Singapore, one of the most cell phone-crazed nations in the world, announced Wednesday it is canceling its auction of the licenses needed to operate the next generation of phone service. The reason? It had four licenses to auction, but only attracted three bidders.
This is bad news all around for consumers and phone companies, analysts say. These same telecommunications companies that spent so much on these licenses in Europe and Asia aren't looking to expand into other nations, they say.
"The barrier to (some) third-generation service, which was once viewed as simply the 110 meter hurdle, is now more like the pole vault," said Bryan Prohm, an analyst with Gartner Dataquest.
Third-generation, or 3G, wireless technologies are expected to enable high-speed, always-on Internet connections for a number of devices including mobile phones, handheld computers and laptops within the next few years.

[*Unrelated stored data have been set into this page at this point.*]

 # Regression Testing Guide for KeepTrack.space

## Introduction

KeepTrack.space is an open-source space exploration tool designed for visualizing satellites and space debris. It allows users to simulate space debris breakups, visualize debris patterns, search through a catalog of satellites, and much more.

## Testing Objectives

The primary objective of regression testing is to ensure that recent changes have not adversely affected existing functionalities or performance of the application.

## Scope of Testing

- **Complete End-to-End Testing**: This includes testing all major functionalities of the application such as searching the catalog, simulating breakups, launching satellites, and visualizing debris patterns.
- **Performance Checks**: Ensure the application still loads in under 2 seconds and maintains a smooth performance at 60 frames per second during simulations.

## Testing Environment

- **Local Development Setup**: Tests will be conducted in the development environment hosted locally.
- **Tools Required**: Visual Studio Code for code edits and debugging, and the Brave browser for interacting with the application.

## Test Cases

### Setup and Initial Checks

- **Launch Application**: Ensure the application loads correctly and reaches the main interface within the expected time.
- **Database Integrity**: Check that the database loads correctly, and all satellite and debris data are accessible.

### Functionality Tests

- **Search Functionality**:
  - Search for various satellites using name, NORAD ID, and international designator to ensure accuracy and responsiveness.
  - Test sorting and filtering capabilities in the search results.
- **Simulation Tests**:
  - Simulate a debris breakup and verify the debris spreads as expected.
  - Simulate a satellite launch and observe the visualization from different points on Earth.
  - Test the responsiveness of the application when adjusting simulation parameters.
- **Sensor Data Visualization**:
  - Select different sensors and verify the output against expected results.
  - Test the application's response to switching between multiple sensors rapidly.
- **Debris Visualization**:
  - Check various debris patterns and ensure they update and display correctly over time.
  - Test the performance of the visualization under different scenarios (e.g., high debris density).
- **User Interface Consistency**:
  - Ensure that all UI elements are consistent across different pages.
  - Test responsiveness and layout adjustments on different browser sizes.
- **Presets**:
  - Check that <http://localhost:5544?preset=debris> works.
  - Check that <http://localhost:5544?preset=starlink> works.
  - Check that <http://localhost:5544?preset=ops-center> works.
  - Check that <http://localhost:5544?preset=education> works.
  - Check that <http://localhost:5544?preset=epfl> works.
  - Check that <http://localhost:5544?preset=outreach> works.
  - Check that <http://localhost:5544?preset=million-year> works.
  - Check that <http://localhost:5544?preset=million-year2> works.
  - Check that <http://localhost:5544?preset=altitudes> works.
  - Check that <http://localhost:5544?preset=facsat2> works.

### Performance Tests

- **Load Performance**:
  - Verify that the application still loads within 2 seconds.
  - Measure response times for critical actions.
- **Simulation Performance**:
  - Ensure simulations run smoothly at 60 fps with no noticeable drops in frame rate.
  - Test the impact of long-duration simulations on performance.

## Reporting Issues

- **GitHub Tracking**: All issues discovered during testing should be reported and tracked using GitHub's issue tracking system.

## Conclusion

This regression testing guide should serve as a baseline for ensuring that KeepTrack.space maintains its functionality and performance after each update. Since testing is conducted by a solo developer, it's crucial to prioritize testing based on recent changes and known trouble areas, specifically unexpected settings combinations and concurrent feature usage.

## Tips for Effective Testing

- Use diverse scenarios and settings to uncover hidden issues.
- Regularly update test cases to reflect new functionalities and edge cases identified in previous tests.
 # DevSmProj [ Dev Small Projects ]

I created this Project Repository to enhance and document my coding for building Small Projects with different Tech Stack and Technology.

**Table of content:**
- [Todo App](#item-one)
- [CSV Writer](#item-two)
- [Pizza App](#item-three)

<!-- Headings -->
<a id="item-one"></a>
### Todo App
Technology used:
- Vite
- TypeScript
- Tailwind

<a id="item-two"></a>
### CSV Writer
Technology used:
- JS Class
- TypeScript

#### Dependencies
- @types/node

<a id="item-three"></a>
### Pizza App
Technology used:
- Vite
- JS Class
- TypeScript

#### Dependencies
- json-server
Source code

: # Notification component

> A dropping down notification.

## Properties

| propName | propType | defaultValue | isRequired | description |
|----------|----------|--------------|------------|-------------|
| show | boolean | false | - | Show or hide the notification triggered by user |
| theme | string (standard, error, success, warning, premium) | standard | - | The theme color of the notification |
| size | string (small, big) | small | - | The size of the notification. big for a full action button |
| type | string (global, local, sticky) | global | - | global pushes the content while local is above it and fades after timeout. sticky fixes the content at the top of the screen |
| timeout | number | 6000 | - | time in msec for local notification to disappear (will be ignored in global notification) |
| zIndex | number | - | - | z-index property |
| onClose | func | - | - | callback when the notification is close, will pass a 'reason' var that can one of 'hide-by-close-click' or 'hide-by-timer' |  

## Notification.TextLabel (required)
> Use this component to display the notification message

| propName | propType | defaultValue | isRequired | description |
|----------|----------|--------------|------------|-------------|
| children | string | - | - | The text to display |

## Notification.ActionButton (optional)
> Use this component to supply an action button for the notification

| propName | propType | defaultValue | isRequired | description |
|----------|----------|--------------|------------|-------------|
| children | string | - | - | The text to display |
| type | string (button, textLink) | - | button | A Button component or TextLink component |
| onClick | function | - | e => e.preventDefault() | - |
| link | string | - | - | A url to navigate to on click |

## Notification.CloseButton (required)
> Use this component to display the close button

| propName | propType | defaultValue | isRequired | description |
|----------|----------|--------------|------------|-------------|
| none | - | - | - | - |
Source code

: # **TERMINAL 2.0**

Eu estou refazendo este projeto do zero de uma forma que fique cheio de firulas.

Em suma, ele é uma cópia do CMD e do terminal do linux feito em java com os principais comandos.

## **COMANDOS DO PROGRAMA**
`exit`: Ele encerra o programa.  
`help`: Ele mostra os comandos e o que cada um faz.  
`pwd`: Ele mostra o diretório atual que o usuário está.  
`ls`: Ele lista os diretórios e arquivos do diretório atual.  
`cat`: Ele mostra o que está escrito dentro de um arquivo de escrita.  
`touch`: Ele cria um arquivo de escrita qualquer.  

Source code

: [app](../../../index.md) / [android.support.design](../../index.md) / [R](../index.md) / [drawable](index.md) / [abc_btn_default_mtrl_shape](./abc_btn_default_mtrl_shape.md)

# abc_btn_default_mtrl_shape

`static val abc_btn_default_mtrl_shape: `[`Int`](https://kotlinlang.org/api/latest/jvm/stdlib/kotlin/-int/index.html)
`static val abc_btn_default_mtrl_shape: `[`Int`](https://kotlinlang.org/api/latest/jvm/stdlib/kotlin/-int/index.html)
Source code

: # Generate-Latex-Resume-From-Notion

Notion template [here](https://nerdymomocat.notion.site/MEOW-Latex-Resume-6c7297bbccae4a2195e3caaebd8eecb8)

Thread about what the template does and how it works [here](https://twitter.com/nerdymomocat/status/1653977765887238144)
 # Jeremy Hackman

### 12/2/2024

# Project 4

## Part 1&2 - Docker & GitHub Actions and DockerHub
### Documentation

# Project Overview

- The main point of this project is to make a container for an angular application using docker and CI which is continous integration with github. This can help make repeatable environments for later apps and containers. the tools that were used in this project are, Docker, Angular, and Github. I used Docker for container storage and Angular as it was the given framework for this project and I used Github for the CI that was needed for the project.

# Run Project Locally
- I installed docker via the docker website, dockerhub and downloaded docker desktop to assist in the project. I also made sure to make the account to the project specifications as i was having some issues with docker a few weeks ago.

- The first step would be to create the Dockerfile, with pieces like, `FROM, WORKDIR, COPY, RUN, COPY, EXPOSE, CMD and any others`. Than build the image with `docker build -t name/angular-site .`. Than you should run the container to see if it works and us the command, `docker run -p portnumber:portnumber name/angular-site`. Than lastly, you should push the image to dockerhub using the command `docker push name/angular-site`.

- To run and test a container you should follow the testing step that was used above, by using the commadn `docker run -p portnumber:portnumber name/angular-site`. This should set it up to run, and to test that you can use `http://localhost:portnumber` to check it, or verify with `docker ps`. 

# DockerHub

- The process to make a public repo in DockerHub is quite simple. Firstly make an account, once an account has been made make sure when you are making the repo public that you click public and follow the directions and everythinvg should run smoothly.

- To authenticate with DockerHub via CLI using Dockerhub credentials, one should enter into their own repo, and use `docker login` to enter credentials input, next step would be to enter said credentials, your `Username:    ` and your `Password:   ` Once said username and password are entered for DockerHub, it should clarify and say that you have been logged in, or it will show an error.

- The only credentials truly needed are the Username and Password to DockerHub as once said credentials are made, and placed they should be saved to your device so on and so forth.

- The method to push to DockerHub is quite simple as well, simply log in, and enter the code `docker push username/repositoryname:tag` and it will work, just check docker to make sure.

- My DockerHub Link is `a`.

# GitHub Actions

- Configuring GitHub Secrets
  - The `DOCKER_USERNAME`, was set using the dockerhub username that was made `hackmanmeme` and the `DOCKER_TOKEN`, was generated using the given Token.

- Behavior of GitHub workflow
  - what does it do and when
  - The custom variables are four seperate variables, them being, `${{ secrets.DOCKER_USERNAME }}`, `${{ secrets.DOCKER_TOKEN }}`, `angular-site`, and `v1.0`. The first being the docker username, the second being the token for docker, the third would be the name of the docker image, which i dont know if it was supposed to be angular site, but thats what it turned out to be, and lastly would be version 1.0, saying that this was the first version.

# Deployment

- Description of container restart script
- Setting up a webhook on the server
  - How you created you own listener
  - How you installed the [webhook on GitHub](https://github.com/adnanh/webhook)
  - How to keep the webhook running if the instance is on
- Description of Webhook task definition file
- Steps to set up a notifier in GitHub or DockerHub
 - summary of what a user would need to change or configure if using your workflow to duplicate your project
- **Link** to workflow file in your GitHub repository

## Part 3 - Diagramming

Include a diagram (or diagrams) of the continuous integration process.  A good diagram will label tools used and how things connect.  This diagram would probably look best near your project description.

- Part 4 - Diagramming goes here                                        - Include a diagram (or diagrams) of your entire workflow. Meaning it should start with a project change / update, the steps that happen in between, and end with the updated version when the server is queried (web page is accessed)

Estimates vary as to exactly when 3G systems will be readily available, but most analysts expect the new technology to be well received once it debuts.
The cash crunch that kept the same telecommunications companies out of Singapore could also mean delays in service launches elsewhere, analysts believe. Telecommunication companies in Japan have already announced delays in their service plans. But companies like Sprint PCS in the United States are still holding firm on ambitions to release a next-generation network by year's end.
Some American carriers are already shying away from spectrum auctions. Sprint PCS stayed out of the most recent offerings from the U.S. government. The company said it was because it already had a digital network in place and expected to have enough bandwidth to last another decade.
IDC analyst Shiv Bhakshi said that many of the license winners in Europe and Asia spent billions on licenses, but don't seem to have a plan for deploying a network.
"They get lots of spectrum but don't know what to do with it," he said. "What is happening is that all other people who are auctioning licenses will either have to do it cheaply, or cancel it until conditions improve." On Wednesday, Moody's Investors Service dropped another bombshell on the telephone industry in the hours before the Singapore government canceled its auction.
In a scathing report, Moody's wrote that "Cash-flow generation from investments in UMTS (a version of 3G wireless technology) is very uncertain, both in terms of amounts and timing."
"The break-even point is not likely to be reached before the fourth or fifth year of operation in even the most optimistic scenario."
The news out of Singapore Wednesday was expected, although it still caught some by surprise. Singapore is considered a good barometer of the success of third-generation telephone service. Its government has made attracting foreign investment a priority and it has also been pushing to get out of the shadow of Hong Kong and emerge as another Pacific Rim powerhouse.
The government, hoping to reap the same billion-dollar license frenzy in Europe, had more modest expectations of about a half billion in revenue. It tried to ensure success by even slashing the opening bid levels to $65 million and extending the time that license winners would have to unveil a network by another year.